What is expected.
Your job is to return every line in the data holding the string "collaborators".
________________________________________
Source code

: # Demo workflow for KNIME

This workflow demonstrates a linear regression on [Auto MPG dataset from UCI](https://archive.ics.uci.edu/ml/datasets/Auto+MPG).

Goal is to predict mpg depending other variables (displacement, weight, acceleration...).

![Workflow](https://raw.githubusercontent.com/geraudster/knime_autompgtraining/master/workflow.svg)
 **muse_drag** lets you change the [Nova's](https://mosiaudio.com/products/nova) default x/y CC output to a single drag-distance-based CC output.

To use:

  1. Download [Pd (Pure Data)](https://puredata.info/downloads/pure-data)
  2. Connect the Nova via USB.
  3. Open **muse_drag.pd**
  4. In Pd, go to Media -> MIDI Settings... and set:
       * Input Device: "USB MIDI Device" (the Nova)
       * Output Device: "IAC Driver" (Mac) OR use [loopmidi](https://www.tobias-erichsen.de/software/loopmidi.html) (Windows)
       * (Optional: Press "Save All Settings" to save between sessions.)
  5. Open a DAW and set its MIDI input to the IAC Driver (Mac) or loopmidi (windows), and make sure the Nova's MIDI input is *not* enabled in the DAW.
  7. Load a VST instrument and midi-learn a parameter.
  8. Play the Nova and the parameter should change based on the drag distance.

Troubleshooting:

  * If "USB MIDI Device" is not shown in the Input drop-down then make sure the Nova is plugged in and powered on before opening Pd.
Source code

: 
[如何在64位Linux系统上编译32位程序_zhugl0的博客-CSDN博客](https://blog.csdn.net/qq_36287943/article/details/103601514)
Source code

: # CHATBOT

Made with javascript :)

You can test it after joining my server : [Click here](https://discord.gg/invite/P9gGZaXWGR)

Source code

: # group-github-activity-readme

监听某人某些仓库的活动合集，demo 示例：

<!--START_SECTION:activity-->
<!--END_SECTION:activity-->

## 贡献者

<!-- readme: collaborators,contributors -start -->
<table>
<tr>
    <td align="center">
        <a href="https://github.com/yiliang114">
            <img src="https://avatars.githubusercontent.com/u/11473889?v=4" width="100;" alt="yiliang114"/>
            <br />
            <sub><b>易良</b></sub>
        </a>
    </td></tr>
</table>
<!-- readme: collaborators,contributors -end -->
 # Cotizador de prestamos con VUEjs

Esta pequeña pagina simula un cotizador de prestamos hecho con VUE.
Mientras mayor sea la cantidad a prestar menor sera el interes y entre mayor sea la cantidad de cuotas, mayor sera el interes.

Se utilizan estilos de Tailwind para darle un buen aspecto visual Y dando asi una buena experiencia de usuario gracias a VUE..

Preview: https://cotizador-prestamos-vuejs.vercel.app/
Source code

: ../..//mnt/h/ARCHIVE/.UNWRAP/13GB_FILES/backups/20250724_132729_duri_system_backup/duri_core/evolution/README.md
________________________________________
Result of this exercise.
<!-- readme: collaborators,contributors -start -->
<!-- readme: collaborators,contributors -end -->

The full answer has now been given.